> _Description of the task_
Give back the exact lines of the material below from the one containing "LIBRARY_PATHS = []" through the one containing "- Supports two", and no pictures.

> _Given data_
+ + + +

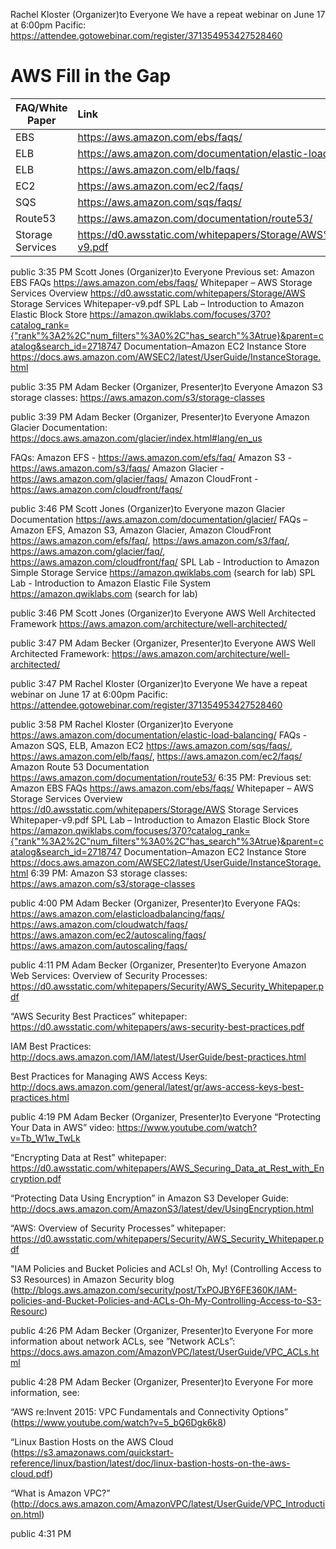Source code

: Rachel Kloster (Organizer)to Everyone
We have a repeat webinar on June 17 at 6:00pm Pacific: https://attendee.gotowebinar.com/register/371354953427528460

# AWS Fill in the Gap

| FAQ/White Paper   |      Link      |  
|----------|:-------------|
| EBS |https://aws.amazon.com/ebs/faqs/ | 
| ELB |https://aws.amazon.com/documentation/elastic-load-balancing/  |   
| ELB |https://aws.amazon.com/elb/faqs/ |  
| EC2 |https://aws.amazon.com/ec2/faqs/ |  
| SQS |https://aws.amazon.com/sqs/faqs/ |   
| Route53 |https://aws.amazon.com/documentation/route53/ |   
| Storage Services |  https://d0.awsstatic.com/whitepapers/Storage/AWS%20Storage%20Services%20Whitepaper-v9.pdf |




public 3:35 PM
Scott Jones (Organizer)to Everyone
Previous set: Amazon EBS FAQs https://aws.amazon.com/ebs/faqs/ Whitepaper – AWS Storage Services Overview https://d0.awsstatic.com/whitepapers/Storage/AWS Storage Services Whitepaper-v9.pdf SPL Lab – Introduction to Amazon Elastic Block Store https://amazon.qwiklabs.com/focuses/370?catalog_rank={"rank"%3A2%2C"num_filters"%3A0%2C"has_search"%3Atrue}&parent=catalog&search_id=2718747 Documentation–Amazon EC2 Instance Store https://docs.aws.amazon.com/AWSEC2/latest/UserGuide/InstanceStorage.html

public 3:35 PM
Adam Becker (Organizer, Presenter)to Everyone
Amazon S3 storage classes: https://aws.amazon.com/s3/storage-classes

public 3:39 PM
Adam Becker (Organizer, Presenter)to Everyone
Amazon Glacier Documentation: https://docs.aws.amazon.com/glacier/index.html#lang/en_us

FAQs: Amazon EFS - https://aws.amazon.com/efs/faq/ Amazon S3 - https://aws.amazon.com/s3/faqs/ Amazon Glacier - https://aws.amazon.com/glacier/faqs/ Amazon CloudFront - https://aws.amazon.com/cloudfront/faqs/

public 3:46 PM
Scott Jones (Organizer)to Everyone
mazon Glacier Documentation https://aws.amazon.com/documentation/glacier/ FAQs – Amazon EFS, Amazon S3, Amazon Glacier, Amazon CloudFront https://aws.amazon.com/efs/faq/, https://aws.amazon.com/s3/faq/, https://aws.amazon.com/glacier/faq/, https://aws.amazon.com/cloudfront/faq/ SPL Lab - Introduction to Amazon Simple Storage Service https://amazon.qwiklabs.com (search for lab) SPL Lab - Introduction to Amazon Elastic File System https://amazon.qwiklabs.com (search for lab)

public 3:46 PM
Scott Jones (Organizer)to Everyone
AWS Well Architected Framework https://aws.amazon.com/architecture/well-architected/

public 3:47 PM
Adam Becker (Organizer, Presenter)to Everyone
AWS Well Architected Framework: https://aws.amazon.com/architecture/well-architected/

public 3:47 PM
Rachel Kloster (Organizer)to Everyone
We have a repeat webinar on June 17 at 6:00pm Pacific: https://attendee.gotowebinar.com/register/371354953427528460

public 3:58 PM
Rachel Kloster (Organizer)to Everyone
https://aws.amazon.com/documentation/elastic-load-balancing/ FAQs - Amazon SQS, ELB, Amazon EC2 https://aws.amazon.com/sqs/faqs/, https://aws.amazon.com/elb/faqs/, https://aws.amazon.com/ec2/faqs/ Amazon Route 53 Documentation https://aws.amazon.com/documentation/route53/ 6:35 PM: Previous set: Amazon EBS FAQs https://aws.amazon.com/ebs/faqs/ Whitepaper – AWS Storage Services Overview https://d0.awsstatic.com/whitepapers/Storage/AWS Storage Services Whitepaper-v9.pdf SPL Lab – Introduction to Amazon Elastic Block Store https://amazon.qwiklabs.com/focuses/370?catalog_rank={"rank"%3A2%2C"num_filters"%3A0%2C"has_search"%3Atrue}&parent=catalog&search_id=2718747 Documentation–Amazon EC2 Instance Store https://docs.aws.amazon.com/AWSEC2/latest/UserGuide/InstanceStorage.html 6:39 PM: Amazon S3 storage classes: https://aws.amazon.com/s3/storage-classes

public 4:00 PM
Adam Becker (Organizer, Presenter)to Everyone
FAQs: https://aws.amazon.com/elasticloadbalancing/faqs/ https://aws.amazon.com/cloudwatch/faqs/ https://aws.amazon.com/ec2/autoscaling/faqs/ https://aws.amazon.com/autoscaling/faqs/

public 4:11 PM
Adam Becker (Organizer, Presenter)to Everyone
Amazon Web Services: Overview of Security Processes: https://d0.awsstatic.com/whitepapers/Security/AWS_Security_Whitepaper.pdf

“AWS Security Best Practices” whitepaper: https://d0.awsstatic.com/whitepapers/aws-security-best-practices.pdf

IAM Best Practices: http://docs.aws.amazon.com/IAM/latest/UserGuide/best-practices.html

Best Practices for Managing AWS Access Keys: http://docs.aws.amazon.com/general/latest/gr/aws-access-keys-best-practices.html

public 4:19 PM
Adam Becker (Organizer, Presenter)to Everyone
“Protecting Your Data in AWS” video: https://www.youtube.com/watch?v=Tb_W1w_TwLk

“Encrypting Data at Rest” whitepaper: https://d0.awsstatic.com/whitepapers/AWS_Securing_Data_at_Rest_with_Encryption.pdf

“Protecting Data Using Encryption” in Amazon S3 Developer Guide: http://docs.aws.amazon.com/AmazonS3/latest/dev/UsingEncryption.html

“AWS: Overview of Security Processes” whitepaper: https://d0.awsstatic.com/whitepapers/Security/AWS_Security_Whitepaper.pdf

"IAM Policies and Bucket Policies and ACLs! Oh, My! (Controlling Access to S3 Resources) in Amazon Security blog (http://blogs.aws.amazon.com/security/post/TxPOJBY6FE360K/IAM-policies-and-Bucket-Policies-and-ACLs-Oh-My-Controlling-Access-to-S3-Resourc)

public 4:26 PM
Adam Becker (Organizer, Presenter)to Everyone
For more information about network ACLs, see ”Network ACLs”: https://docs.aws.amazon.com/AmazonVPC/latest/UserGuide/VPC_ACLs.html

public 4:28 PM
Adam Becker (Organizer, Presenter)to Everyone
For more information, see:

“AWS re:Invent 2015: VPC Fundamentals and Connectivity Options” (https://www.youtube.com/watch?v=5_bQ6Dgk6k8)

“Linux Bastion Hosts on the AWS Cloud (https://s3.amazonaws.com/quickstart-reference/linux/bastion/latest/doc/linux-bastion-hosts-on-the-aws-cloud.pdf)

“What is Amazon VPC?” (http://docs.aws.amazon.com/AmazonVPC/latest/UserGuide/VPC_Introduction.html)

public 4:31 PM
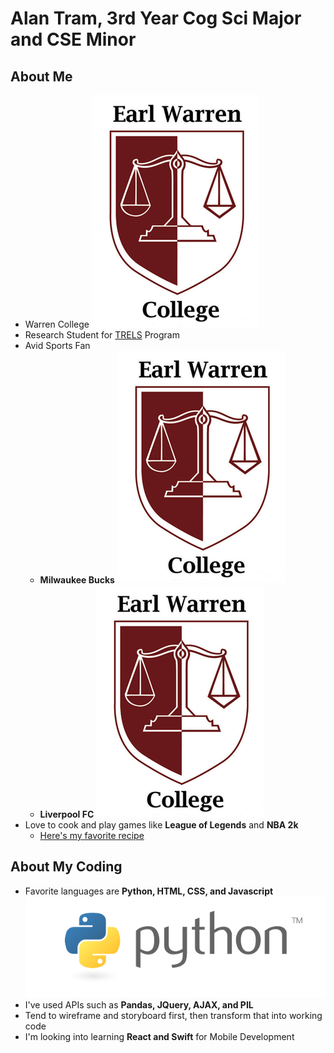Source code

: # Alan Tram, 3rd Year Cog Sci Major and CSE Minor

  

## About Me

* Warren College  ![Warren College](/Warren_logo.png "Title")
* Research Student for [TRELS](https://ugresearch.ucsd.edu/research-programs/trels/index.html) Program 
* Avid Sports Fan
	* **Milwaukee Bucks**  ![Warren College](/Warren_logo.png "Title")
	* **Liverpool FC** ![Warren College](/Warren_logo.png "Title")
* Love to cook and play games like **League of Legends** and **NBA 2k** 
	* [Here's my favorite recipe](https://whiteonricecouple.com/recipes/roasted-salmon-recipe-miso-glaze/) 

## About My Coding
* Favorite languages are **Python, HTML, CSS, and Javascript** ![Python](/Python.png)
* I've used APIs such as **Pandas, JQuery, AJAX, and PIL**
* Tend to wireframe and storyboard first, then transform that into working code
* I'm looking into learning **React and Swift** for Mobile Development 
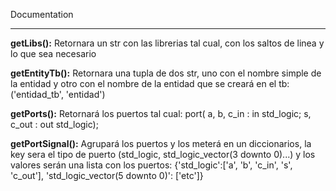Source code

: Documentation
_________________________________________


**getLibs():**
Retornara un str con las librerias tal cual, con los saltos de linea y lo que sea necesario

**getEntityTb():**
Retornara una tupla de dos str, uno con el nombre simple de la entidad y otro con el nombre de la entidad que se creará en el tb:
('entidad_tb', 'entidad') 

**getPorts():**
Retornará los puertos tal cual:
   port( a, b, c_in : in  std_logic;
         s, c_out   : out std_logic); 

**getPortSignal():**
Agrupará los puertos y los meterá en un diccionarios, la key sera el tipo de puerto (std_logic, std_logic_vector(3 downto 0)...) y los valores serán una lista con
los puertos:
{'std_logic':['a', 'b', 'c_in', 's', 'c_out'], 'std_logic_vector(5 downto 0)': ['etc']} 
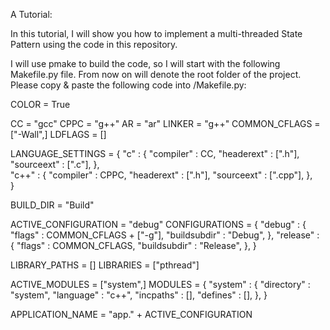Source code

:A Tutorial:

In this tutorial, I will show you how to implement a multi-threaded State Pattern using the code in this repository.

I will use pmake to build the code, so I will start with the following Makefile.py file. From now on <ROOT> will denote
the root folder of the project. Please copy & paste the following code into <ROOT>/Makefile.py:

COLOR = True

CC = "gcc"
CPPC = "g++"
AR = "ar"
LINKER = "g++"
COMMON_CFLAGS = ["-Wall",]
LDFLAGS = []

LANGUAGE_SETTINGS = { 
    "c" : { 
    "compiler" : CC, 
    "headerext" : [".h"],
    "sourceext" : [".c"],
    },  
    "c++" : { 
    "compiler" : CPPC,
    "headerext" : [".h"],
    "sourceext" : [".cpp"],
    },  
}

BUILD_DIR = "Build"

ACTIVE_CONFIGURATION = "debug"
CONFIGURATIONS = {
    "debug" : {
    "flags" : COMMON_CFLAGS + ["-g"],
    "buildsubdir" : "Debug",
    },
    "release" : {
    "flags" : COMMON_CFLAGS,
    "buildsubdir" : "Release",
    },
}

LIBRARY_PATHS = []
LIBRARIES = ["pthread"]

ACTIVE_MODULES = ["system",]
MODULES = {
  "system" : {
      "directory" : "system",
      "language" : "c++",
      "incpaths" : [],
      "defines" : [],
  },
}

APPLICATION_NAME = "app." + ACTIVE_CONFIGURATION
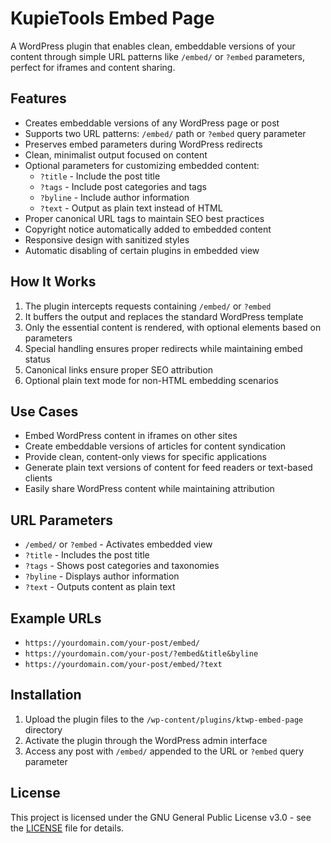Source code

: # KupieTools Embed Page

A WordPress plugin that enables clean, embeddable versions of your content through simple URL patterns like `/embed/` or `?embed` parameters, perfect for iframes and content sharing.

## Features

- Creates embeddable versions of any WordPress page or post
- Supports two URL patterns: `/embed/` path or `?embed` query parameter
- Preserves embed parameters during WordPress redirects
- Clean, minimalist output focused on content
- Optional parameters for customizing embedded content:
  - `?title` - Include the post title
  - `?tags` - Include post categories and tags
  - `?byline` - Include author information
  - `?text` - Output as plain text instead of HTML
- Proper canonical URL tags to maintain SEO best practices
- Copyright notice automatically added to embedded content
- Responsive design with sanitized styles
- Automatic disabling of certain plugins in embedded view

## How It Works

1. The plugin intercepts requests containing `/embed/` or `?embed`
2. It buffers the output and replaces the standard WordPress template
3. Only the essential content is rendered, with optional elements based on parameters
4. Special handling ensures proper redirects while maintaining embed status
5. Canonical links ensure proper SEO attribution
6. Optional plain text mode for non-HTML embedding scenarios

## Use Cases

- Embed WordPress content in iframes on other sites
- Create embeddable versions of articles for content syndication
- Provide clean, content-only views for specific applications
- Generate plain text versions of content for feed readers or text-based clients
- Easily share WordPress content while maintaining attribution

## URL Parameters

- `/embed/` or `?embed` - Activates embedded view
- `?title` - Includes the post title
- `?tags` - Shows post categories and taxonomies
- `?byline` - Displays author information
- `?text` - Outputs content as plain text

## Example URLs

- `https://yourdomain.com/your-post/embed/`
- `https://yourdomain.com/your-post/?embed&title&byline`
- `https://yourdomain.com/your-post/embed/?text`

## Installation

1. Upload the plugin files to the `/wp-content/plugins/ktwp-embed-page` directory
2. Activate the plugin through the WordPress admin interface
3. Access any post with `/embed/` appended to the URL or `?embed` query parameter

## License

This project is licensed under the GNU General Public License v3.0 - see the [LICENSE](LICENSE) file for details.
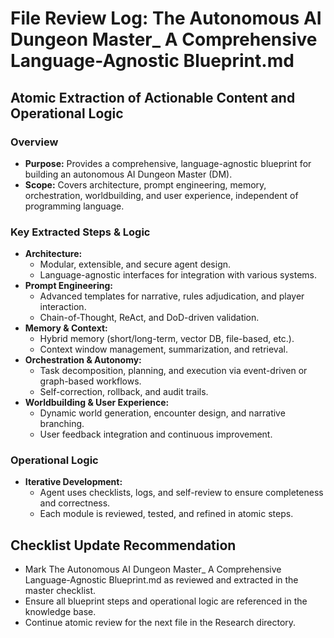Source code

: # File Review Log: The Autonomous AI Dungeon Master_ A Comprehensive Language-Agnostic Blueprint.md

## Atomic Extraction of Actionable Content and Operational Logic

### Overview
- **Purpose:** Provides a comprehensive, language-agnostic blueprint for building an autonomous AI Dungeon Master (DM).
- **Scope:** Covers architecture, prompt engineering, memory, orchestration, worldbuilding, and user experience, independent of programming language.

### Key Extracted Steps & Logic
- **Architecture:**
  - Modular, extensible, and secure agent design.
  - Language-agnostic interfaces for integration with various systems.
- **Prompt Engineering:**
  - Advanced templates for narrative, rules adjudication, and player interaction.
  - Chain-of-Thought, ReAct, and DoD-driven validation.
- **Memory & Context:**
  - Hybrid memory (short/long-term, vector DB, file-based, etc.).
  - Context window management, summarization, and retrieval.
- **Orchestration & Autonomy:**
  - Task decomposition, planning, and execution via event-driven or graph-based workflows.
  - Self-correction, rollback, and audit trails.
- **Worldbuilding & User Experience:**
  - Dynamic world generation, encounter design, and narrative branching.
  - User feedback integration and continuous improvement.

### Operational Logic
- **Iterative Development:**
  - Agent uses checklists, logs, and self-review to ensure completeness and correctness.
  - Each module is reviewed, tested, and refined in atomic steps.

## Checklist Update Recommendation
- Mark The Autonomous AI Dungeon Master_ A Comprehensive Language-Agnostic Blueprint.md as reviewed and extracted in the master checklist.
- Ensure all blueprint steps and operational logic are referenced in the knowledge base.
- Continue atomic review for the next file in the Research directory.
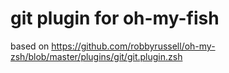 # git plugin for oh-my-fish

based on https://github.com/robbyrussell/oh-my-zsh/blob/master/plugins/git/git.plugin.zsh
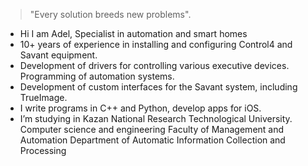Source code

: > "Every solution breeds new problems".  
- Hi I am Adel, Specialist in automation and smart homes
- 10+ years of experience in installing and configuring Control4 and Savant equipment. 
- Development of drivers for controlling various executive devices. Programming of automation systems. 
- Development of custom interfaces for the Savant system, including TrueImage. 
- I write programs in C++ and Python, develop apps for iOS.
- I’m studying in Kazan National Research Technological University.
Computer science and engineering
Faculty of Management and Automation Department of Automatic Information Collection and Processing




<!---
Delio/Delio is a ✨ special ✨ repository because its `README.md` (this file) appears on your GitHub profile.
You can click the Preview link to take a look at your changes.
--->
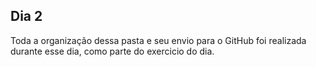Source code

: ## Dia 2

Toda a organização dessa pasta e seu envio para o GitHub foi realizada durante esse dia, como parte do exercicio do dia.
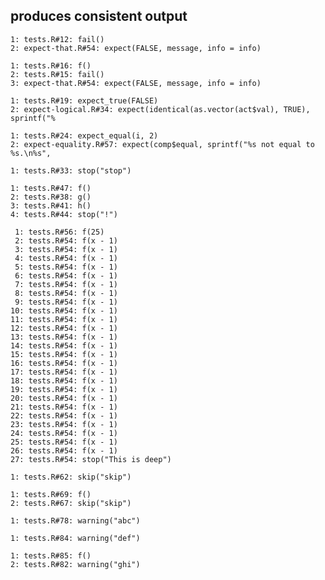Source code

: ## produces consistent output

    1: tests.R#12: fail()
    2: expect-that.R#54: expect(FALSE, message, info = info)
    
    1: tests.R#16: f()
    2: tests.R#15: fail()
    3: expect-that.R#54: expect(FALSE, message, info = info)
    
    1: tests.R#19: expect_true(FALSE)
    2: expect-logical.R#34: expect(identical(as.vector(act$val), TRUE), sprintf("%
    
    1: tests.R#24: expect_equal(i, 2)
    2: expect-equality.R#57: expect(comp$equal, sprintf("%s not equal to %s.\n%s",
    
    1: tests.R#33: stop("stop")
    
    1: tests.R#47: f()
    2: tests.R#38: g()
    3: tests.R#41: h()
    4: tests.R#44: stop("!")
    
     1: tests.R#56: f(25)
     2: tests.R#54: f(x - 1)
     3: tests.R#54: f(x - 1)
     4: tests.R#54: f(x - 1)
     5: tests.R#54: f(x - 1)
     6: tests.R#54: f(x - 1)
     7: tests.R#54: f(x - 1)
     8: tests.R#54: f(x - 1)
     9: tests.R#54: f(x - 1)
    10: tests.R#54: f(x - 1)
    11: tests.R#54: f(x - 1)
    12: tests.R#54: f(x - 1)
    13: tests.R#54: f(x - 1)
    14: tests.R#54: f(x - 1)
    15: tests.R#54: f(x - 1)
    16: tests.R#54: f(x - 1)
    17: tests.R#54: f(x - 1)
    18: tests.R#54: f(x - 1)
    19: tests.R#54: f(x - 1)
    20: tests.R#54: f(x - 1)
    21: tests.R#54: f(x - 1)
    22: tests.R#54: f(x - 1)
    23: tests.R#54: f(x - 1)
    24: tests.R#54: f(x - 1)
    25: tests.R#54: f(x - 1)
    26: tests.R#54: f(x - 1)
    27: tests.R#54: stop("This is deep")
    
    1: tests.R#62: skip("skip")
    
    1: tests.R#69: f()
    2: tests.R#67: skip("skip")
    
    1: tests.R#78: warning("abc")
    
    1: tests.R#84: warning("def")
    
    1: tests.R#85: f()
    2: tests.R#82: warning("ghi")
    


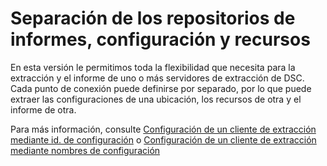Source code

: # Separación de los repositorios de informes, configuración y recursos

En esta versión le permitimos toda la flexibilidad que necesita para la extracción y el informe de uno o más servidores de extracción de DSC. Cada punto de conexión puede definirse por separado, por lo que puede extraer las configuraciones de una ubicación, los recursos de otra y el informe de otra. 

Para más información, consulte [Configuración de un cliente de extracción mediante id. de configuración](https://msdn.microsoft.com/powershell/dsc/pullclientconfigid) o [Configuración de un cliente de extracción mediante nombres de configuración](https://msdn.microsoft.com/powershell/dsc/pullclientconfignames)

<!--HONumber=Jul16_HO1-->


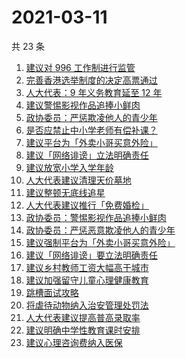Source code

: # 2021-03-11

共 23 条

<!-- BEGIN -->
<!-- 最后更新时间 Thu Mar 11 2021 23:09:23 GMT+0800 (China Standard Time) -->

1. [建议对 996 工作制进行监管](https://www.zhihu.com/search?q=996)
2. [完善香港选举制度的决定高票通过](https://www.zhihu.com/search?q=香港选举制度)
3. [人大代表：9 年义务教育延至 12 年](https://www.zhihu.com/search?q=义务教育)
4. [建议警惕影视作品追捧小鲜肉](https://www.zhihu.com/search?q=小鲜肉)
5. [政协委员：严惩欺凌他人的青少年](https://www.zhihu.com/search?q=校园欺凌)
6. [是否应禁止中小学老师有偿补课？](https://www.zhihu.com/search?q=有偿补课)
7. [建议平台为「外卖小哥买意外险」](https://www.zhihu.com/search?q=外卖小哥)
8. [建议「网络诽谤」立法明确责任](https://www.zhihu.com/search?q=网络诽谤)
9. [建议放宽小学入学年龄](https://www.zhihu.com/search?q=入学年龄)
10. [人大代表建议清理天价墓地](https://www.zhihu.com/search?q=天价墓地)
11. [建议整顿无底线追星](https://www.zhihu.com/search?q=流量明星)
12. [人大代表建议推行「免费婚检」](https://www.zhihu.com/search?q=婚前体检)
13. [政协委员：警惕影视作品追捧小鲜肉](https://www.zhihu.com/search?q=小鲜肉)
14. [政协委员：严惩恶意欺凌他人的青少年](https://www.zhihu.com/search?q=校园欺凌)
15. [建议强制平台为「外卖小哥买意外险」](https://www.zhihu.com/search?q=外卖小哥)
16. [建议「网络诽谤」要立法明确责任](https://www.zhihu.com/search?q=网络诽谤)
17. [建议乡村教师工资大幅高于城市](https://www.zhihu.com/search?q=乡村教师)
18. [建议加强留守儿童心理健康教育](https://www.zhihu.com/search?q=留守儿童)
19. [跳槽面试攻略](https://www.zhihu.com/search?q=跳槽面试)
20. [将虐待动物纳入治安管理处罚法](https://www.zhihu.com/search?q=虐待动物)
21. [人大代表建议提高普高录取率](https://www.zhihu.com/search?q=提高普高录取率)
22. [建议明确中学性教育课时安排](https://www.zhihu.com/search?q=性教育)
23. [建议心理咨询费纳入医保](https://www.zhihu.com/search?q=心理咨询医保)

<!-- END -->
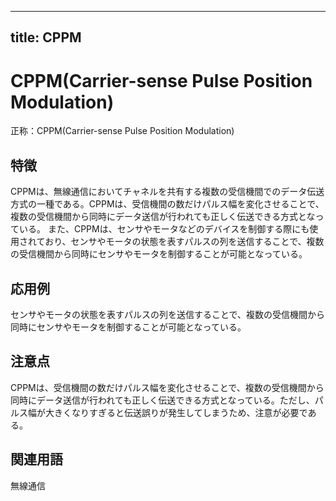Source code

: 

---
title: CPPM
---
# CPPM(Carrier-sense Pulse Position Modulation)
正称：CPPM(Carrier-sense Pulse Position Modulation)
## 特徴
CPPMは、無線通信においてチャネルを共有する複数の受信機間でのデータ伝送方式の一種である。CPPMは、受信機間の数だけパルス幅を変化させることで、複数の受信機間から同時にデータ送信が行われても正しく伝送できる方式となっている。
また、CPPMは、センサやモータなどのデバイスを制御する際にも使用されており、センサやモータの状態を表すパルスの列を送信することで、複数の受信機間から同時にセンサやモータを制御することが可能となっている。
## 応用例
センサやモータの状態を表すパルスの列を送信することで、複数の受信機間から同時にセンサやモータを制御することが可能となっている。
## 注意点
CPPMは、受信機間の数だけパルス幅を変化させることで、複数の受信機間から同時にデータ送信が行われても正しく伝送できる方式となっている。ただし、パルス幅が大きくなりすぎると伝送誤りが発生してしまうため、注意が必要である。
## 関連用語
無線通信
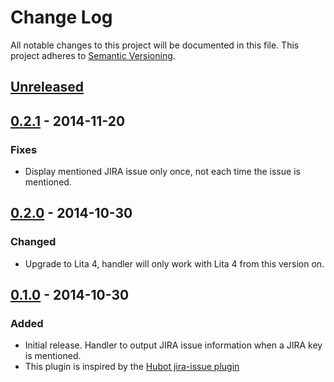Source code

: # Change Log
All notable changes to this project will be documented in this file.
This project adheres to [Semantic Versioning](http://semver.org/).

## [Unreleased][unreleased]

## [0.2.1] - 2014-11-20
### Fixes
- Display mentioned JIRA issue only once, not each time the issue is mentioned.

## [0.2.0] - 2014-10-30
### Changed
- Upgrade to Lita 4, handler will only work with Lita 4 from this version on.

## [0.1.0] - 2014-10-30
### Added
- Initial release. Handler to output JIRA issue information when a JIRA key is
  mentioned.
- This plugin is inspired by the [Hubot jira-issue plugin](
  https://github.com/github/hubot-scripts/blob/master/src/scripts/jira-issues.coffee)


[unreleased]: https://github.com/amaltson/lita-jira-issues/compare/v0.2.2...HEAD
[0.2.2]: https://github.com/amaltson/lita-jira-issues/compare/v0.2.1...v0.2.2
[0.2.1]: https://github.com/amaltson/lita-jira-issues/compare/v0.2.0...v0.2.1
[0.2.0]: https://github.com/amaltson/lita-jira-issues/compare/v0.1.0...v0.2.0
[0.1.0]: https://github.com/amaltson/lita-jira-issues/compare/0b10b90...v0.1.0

+ + + +

> _Reply_
LIBRARY_PATHS = []
LIBRARIES = ["pthread"]

ACTIVE_MODULES = ["system",]
MODULES = {
  "system" : {
      "directory" : "system",
      "language" : "c++",
      "incpaths" : [],
      "defines" : [],
  },
}

APPLICATION_NAME = "app." + ACTIVE_CONFIGURATION
Source code

: # KupieTools Embed Page

A WordPress plugin that enables clean, embeddable versions of your content through simple URL patterns like `/embed/` or `?embed` parameters, perfect for iframes and content sharing.

## Features

- Creates embeddable versions of any WordPress page or post
- Supports two URL patterns: `/embed/` path or `?embed` query parameter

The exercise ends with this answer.